About this task —
Print exactly the first lines of the records. Stop after the line containing "Small and unsanitary", and leave every picture out.

:: Excerpted data

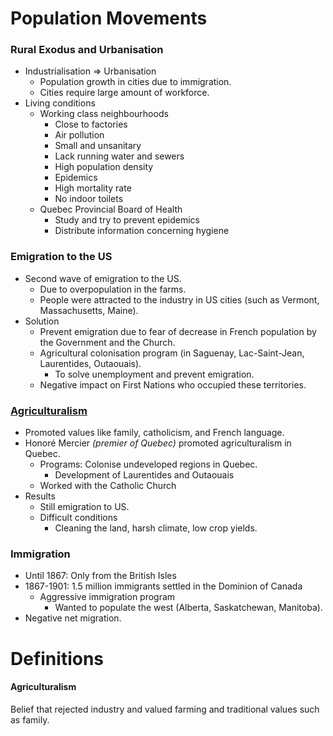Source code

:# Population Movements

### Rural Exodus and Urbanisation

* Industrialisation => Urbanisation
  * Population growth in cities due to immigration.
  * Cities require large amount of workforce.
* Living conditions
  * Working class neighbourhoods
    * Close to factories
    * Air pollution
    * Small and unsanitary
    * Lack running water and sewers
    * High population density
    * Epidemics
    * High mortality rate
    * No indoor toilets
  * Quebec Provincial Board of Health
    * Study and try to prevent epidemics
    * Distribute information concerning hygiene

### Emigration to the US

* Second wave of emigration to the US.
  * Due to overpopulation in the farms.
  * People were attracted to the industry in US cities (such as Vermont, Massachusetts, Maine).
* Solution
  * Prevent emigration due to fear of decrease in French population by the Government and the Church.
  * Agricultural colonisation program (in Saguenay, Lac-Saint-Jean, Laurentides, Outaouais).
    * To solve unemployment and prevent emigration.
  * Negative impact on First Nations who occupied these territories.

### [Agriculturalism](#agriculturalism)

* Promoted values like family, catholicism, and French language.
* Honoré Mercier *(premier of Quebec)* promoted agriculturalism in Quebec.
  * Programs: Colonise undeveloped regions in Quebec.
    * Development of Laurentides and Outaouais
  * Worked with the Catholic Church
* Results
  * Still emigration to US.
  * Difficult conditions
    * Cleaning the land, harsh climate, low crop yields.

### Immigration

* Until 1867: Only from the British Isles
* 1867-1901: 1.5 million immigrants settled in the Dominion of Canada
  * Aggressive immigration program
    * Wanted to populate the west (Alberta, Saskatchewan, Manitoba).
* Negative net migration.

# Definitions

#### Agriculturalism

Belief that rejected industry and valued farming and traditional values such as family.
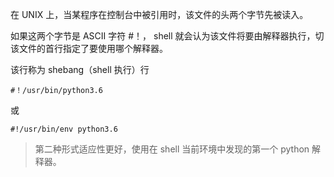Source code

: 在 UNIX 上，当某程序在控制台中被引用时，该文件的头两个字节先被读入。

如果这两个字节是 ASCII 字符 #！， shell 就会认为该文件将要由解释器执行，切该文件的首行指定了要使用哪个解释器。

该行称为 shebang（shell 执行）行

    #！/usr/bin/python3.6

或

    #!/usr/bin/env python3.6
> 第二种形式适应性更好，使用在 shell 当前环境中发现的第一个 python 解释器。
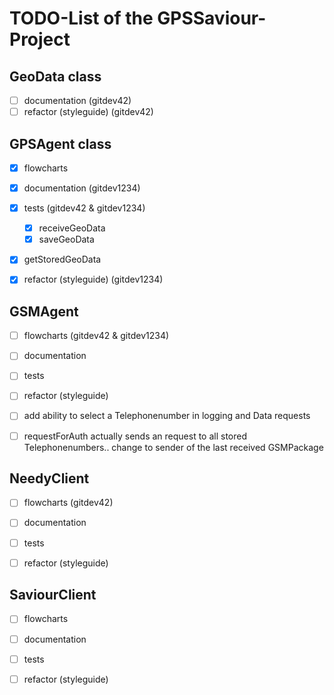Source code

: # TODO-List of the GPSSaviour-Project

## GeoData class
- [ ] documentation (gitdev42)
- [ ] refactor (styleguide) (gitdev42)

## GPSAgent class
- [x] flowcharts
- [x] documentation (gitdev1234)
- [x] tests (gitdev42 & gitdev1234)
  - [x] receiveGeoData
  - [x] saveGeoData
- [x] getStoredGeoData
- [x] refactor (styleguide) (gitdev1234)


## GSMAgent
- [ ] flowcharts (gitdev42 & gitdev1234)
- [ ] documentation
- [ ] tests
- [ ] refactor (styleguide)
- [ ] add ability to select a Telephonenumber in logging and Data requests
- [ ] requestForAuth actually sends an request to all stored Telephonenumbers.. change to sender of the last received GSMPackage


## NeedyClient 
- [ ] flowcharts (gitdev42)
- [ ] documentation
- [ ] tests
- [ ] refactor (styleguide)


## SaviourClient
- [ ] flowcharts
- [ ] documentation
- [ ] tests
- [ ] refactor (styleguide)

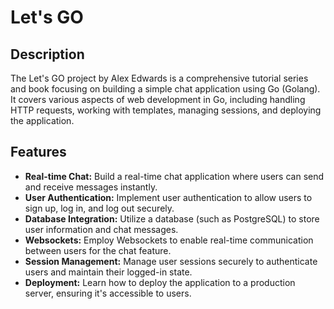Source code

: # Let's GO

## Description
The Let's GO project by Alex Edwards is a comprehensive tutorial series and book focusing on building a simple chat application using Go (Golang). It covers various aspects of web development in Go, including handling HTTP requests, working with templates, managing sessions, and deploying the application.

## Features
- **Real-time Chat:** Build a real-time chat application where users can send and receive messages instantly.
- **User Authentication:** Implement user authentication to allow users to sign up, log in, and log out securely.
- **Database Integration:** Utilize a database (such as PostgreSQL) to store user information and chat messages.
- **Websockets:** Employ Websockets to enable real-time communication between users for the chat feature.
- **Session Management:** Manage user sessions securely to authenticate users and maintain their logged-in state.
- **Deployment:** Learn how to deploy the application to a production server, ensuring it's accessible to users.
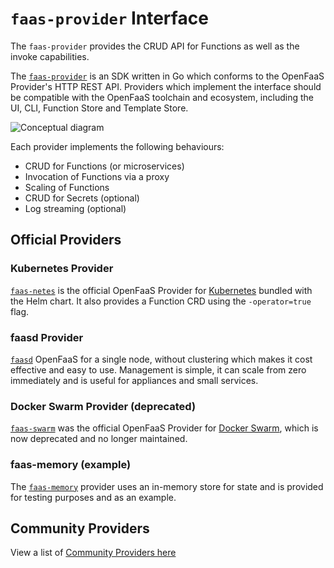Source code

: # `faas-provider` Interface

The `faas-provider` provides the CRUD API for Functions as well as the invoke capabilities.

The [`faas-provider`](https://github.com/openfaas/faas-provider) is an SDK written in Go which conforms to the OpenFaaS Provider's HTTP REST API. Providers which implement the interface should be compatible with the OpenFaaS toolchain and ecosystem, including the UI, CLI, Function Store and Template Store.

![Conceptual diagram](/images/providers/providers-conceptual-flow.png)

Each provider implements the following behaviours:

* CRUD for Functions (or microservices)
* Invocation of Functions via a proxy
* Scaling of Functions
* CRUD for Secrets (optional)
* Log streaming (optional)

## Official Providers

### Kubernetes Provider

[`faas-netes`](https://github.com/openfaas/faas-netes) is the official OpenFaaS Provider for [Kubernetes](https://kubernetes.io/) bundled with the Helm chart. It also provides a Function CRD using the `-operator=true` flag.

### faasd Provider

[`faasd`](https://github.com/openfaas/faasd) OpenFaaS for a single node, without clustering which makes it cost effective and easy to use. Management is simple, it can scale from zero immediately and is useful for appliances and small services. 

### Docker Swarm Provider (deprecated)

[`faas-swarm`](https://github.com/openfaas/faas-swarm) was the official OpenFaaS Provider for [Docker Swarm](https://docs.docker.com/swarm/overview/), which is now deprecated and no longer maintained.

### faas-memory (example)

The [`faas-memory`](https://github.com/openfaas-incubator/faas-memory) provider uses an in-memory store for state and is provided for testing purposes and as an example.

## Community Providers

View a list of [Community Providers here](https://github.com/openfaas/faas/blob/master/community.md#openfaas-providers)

::::

Exercise answer —
Source code

:# Population Movements

### Rural Exodus and Urbanisation

* Industrialisation => Urbanisation
  * Population growth in cities due to immigration.
  * Cities require large amount of workforce.
* Living conditions
  * Working class neighbourhoods
    * Close to factories
    * Air pollution
    * Small and unsanitary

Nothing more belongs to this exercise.